The Tely focuses on the question of revenge and the costs of ABC: "Now, you can say that governments shouldn't hold grudges, and shouldn't make decisions based on politics or differences in personalities. You'd be right. On the other hand, all of them - even our near and dear provincial government - do. So it probably should not be a surprise when it turns out that "Steve's government" actually has a long memory. Or that ABC may end up having ramifications throughout its tenure."

Fair enough, but there are 3 issues that demand further attention:

1) These ramifications were well known from the beginning of the ABC folly. Anyone even remotely aware of federal politics knew when the last federal election was called that it was highly unlikely that Harper would lose. The polls wavered from majority to minority status, but the prospect of defeating Harper was very remote from the beginning.

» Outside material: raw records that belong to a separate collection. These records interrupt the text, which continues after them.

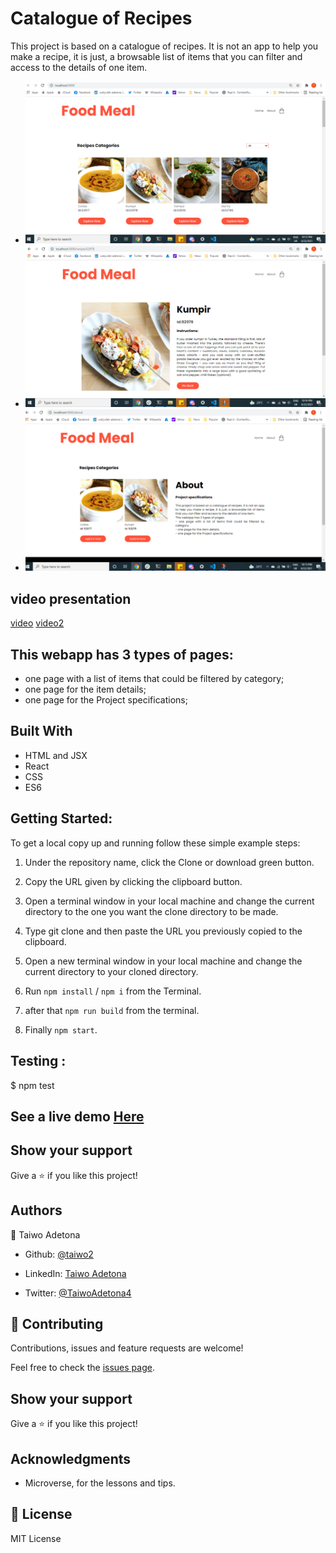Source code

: # Catalogue of Recipes
This project is based on a catalogue of recipes. It is not an app to help you make a recipe, it is just, a browsable list of items that you can filter and access to the details of one item.

* ![Home](./doc/food.png)
* ![Details](./doc/details.png)
* ![About](./doc/about.png)

## video presentation
[video](https://www.loom.com/share/2800388836af491c98e4b95fc0a5bfb3)
[video2](https://www.loom.com/share/fe51f5afcbea4b568bbde1660370fc4e)

## This webapp has 3 types of pages:
* one page with a list of items that could be filtered by category;
* one page for the item details;
* one page for the Project specifications;

## Built With
* HTML and JSX
* React
* CSS
* ES6

## Getting Started:

To get a local copy up and running follow these simple example steps:

1. Under the repository name, click the Clone or download green button.

2. Copy the URL given by clicking the clipboard button.


3. Open a terminal window in your local machine and change the current directory to the one you
   want the clone directory to be made.

4. Type  git clone and then paste the URL you previously copied to the clipboard.

5. Open a new terminal window in your local machine and change the current directory to your
   cloned directory.

6. Run `npm install` / `npm i` from the Terminal.

7. after that `npm run build` from the terminal.

8. Finally `npm start`.

## Testing :

$ npm test

## See a live demo [Here](https://nervous-aryabhata-c30a75.netlify.app/)

## Show your support
Give a ⭐️ if you like this project!

## Authors

👤 Taiwo Adetona

- Github: [@taiwo2](https://github.com/taiwo2)

- LinkedIn: [Taiwo Adetona](https://www.linkedin.com/in/taiwo-adetona/)

- Twitter: [@TaiwoAdetona4](https://twitter.com/TaiwoAdetona4/)

## 🤝 Contributing

Contributions, issues and feature requests are welcome!

Feel free to check the [issues page](../../issues/).


## Show your support

Give a ⭐️ if you like this project!


## Acknowledgments

- Microverse, for the lessons and tips.

## 📝 License

MIT License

2) As for the difference between a minority and majority government, by DW's own admission Harper had shown that he was more than capable of doing what he wanted with a minority government. If Harper had already shafted NL when he had a minority government prior to 2008, then why would anyone expect that keeping him from a majority government would somehow alter his position towards NL?

3) As DW himself said repeatedly, Harper is a vindictive, nasty politician. So if the chances of defeating him in a federal election were known to be so slim, why would DW be proposing to launch a rhetorical nuclear weapon? Unless there was a realistic chance that Harper could be defeated, it made no political sense to torch the last plank in the bridge between St. John's and Ottawa, leaving NL with no representation at the federal cabinet. (And it needs to be noted that having no MP from NL serves Harper's interests more than anyone else's).

The Tely editorial also serves as a useful reminder of DW's infamous speech which, as they point out, "many in this province might remember, if for no other reason than the slightly bizarre appearance of a sign-waving Buddy the Puffin."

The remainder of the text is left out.